So, why is China buying MRAPs especially at a time when some in the U.S. defense establishment are calling for the U.S. to cut the the purchase of such gear after we leave Iraq and Afghanistan so that we can focus on buying high-end weapons to counter China with?
The picture above shows one of the PLA’s new MRAPs.
Apparently, the PLA inked a deal last fall with South African company, Mobile Land Systems (MLS), for 11 MRAPs and the design rights for the vehicles and the company’s chief executive thinks China may need more than 10,000 of the vehicles in the coming years:
MLS CE Dewald Hattingh says indications are that China may need as many as 10, 000 MRAP vehicles to cover their internal needs and equip peacekeeping missions. The PLA is the largest military in the world mustering some three million soldiers, sailors and airmen, of whom some 2.5 million are in full-time service. It is said to operate over 8500 main battle tanks but just over 1,000 infantry combat vehicles and 3,500 armoured personnel carrier of various designs – and none mine protected.
One has to wonder, what’s behind the PLA’s need for MRAPs, a staple Western COIN tool?
Maybe the “insurgency” in China’s Muslim west is heating up or maybe China expects to be conducting operations abroad that will require heavily armored COIN vehicles? Maybe they are for legit peacekeeping ops, or maybe the PLA is eyeing Iraq/Afghanistan-style regime change missions; who knows?
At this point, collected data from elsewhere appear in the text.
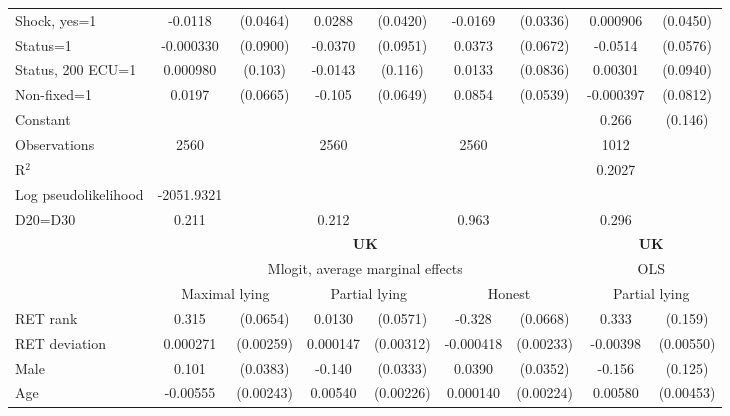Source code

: \begin{tabular}{l|cccccc|cc}
Shock, yes=1    &  -0.0118         & (0.0464)&   0.0288         & (0.0420)&  -0.0169         & (0.0336)& 0.000906         & (0.0450)\\
Status=1        &-0.000330         & (0.0900)&  -0.0370         & (0.0951)&   0.0373         & (0.0672)&  -0.0514         & (0.0576)\\
Status, 200 ECU=1& 0.000980         &  (0.103)&  -0.0143         &  (0.116)&   0.0133         & (0.0836)&  0.00301         & (0.0940)\\
Non-fixed=1     &   0.0197         & (0.0665)&   -0.105         & (0.0649)&   0.0854         & (0.0539)&-0.000397         & (0.0812)\\
Constant        &                  &         &                  &         &                  &         &    0.266\sym{*}  &  (0.146)\\
\hline
Observations    &     2560         &         &     2560         &         &     2560         &         &     1012         &         \\
R$^2$      &                  &         &                  &         &                  &         &     0.2027      &   \\ 
Log pseudolikelihood  & -2051.9321   &         &                  &         &                  &         &           &   \\ 
D20=D30         &    0.211         &         &    0.212         &         &    0.963         &         &    0.296         &         \\
\hline\hline
&\multicolumn{6}{c|}{\bf UK}&\multicolumn{2}{c}{\bf UK}\\ &\multicolumn{6}{c|}{Mlogit, average marginal effects }&\multicolumn{2}{c}{OLS}\\
                &\multicolumn{2}{c}{Maximal lying}&\multicolumn{2}{c}{Partial lying}&\multicolumn{2}{c}{Honest}  &\multicolumn{2}{c}{Partial lying}\\
\hline
RET rank        &    0.315\sym{***}& (0.0654)&   0.0130         & (0.0571)&   -0.328\sym{***}& (0.0668)&    0.333\sym{**} &  (0.159)\\
RET deviation   & 0.000271         &(0.00259)& 0.000147         &(0.00312)&-0.000418         &(0.00233)& -0.00398         &(0.00550)\\
Male            &    0.101\sym{***}& (0.0383)&   -0.140\sym{***}& (0.0333)&   0.0390         & (0.0352)&   -0.156         &  (0.125)\\
Age             & -0.00555\sym{**} &(0.00243)&  0.00540\sym{**} &(0.00226)& 0.000140         &(0.00224)&  0.00580         &(0.00453)\\

\end{tabular}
Or perhaps China see’s a cadre of MRAPs as part of a modern military’s arsenal, based in-part, on the U.S. equipping itself with the trucks for COIN ops. Teal Group defense analyst Steve Zaloga thinks this may be the most viable answer to the question, telling DT:
MRAPs are a “flavor of the month” in the armored vehicle industry due to the extensive use by US and allied forces in Iraq and Afghanistan. The Russians have also used them in the Caucasus. China is undoubtedly interested in staying abreast of current technology trends regardless of whether they have internal requirements at the moment. Furthermore, Chinese industry is very export oriented, and they probably view acquisition of MRAPs as a means to stay current in the export market for armored vehicles.